Nicaraguan baseball team

The Leones de León are a professional baseball team competing in the Nicaragua Professional Baseball League (APBN). Their home games are played at Estadio Rigoberto López Pérez in León, Nicaragua. Their biggest rival is Indios del Bóer, which are based in the capital of Managua.

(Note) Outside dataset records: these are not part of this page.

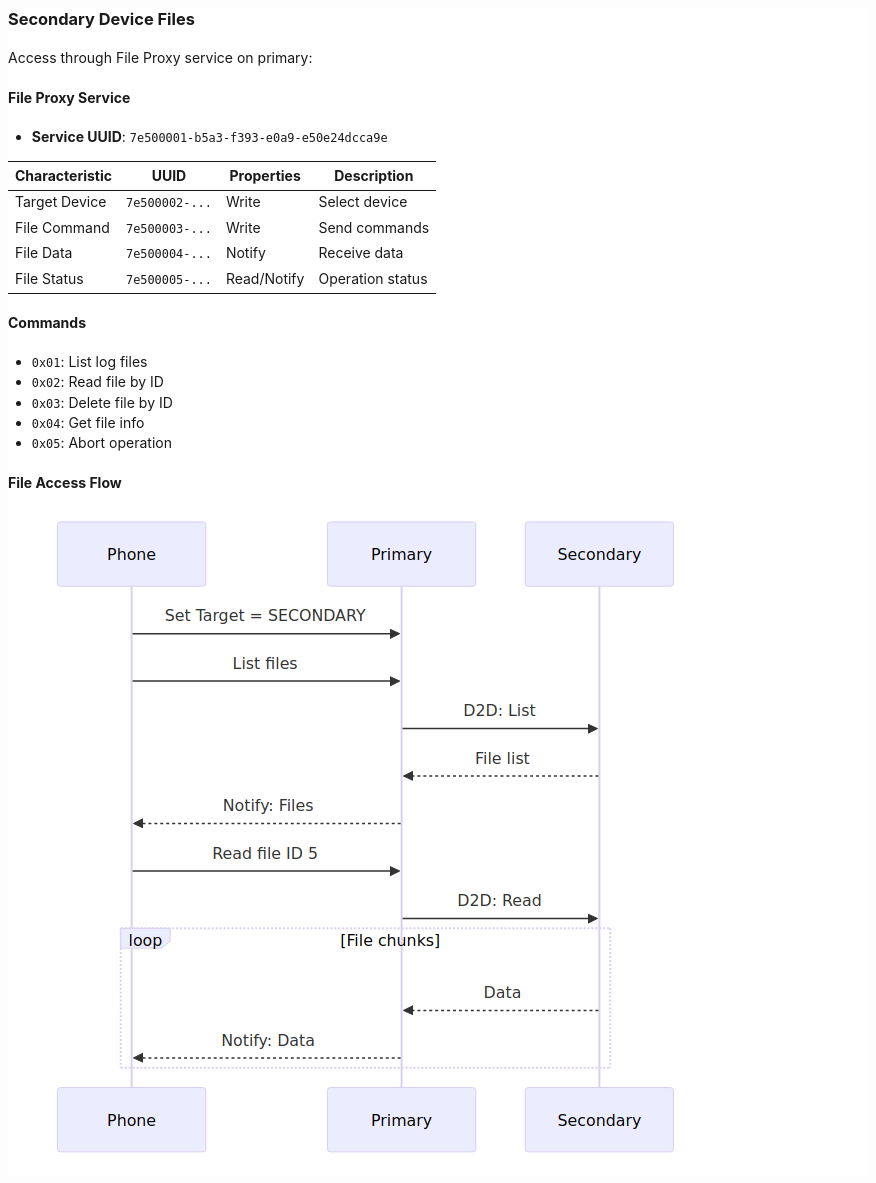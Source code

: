 
### Secondary Device Files

Access through File Proxy service on primary:

#### File Proxy Service
- **Service UUID**: `7e500001-b5a3-f393-e0a9-e50e24dcca9e`

| Characteristic | UUID | Properties | Description |
|----------------|------|------------|-------------|
| Target Device | `7e500002-...` | Write | Select device |
| File Command | `7e500003-...` | Write | Send commands |
| File Data | `7e500004-...` | Notify | Receive data |
| File Status | `7e500005-...` | Read/Notify | Operation status |

#### Commands
- `0x01`: List log files
- `0x02`: Read file by ID
- `0x03`: Delete file by ID
- `0x04`: Get file info
- `0x05`: Abort operation

#### File Access Flow

![Diagram 6](https://raw.githubusercontent.com/Botz-Limited/sensing_system-Zephyr/Nrf5340-framework/docs/mermaid_images/FOTA_Complete_Guide/diagram_6.png)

Leones also fields a team in Nicaragua's summer league, the Germán Pomares Ordóñez First Division, representing the department of the same name, albeit with different colors (blue and red) and management from the professional team. The team is historically the most successful in the first division.

== History ==
In , the first full season of professional baseball in Nicaragua, the "Melenudos de León" (León Mane-men) were skippered by manager Tony Castaño, whose pitching staff included Conrado Marrero, formerly of the Washington Senators. In the following 1957–58 season, Cuban pitcher Manuel Montejo of León threw the country's first professional no-hitter, in a 5–0 win over Cinco Estrellas on November 5, 1957.

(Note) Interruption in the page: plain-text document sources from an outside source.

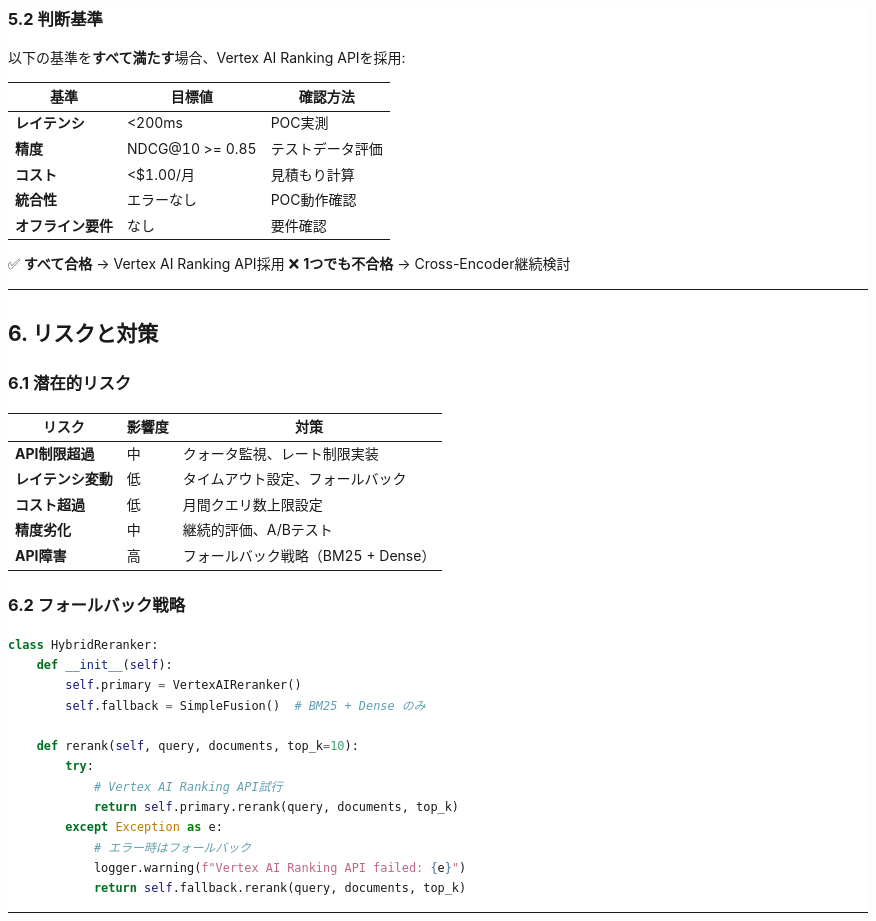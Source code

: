 ### 5.2 判断基準

以下の基準を**すべて満たす**場合、Vertex AI Ranking APIを採用:

| 基準 | 目標値 | 確認方法 |
|-----|--------|---------|
| **レイテンシ** | <200ms | POC実測 |
| **精度** | NDCG@10 >= 0.85 | テストデータ評価 |
| **コスト** | <$1.00/月 | 見積もり計算 |
| **統合性** | エラーなし | POC動作確認 |
| **オフライン要件** | なし | 要件確認 |

✅ **すべて合格** → Vertex AI Ranking API採用
❌ **1つでも不合格** → Cross-Encoder継続検討

---

## 6. リスクと対策

### 6.1 潜在的リスク

| リスク | 影響度 | 対策 |
|-------|--------|------|
| **API制限超過** | 中 | クォータ監視、レート制限実装 |
| **レイテンシ変動** | 低 | タイムアウト設定、フォールバック |
| **コスト超過** | 低 | 月間クエリ数上限設定 |
| **精度劣化** | 中 | 継続的評価、A/Bテスト |
| **API障害** | 高 | フォールバック戦略（BM25 + Dense） |

### 6.2 フォールバック戦略

```python
class HybridReranker:
    def __init__(self):
        self.primary = VertexAIReranker()
        self.fallback = SimpleFusion()  # BM25 + Dense のみ

    def rerank(self, query, documents, top_k=10):
        try:
            # Vertex AI Ranking API試行
            return self.primary.rerank(query, documents, top_k)
        except Exception as e:
            # エラー時はフォールバック
            logger.warning(f"Vertex AI Ranking API failed: {e}")
            return self.fallback.rerank(query, documents, top_k)
```

---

Leones won the 1958 Pan American Series (Serie Panamericana), a one-off international club tournament against Venados de Mazatlán of the Mexican Pacific League and Vanytor de Barranquilla of the Colombian league. They also won the 2019 Latin American Series, the other counterpart of Caribbean Series, in a final game against the Chileros de Xalapa of the Mexican Liga Invernal Veracruzana.

The team has also won the most titles in Nicaragua's amateur league, the Germán Pomares Ordóñez First Division (Campeonato Nacional de Béisbol Superior Germán Pomares Ordoñez), with 20 (1939, 1943, 1960, 1962–64, 1967, 1968, 1973, 1974, 1981, 1983, 1984, 1986, 1990, 1997, 1999, 2001, 2003, and 2019).

With the return of professional baseball in 2004, Leones were one of four teams in the new professional league. After a brief absence, the team returned to the professional league for the 2017–18 season, as a replacement for the defunct Orientales de Granada.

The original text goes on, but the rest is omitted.